Politics

Brexiteers are heading for a sharp dose of reality

They won—but that does not mean they were right

March 29, 2017
Theresa May signs the Article 50 letter that will trigger Britain's exit from the European Union ©Christopher Furlong/PA Wire/PA Images
Theresa May signs the Article 50 letter that will trigger Britain's exit from the European Union ©Christopher Furlong/PA Wire/PA Images

The guesswork, the flim-flam, the nonsense, the evasion, the jingoism—all that ends today. With the handing over of a piece of paper triggering Article 50, the campaign is finally over. No longer are we drifting in a hypothetical space of promises and assertions about the nation’s future, about its bargaining power and ability to “take back control.” All of that is now gone. It’s done. There can be no more tub-thumping statements about what Britain’s future looks like. It’s too late for that now.

Reality has returned—and no matter how well-financed your campaign operation, no matter how well-honed your lines of attack or persuasive your arguments, there can be no escape from its unforgiving glare. Promises made in campaign mode and the reality of delivering them are as we know two very different things. Nationalists such as Nigel Farage have claimed excitedly that 2016 was a year of international political renewal and gives as evidence the twin victories of the Brexit campaign and Donald Trump. In recent weeks, campaign promises made by Trump on immigration and healthcare reform have suffered a headlong collision with the granite-hard foundations of political reality. Reality won. Trump’s administration is in tatters.

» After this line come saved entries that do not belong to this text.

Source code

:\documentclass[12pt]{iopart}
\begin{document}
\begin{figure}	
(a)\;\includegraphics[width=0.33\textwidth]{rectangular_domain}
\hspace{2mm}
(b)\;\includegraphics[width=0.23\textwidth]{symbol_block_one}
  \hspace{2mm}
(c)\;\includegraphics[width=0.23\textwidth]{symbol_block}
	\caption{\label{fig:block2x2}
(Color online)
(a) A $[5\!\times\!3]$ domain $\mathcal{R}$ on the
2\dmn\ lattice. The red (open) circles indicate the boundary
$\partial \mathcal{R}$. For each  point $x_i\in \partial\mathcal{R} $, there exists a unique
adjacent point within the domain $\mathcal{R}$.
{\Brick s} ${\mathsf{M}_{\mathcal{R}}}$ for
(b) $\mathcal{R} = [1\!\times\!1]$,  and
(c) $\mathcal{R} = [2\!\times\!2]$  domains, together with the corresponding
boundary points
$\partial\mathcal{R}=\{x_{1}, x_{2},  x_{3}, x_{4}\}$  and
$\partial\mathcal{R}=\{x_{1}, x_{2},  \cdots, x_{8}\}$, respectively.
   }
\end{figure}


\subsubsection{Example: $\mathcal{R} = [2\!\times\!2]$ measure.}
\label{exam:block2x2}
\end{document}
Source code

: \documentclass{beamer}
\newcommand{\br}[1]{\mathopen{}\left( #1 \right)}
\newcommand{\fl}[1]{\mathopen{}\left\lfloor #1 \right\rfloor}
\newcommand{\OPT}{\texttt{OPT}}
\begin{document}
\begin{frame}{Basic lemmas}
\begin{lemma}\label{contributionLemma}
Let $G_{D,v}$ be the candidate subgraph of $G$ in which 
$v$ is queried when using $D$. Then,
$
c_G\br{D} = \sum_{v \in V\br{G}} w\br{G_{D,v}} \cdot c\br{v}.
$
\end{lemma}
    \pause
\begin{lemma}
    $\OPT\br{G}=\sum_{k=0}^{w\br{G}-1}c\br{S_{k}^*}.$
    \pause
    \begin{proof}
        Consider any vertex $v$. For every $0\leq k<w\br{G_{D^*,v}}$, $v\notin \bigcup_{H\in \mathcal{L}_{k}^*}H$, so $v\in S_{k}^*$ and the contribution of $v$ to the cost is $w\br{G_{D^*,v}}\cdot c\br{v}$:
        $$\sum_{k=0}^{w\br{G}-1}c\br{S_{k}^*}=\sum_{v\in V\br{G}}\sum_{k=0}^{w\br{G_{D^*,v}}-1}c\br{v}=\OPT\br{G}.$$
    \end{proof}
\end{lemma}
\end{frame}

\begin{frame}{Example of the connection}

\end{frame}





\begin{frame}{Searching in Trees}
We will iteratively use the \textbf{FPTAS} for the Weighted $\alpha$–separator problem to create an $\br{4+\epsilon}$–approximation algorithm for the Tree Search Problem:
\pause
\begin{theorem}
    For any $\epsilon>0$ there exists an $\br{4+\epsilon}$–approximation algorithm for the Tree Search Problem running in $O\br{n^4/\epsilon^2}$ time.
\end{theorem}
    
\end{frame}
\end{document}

Those who urged Brexit on Britain are heading for a similarly sharp interaction with the real world. It will shock them terribly, all the more so because so many who made the “Leave” case did so on the basis of a grievous misunderstanding of Britain’s history and identity. At the core of their argument was the idea that Britain must break free of the shackles of external influence—that we must “take back control”—and return to a former state of liberty, of self-governance and puckish, scrubbed independence—“The UK IndependenceParty.” In this way, a vote for Brexit was nothing less than a vote to restore Britain to its rightful former glory. As Boris Johnson put it in a pre-referendum campaign speech: “If we vote ‘Leave,’ we can take back control of our borders, of huge sums of money, of our trade policy and of our whole law-making system… If we vote ‘Leave’ and take back control, this Thursday can be our country’s Independence Day!”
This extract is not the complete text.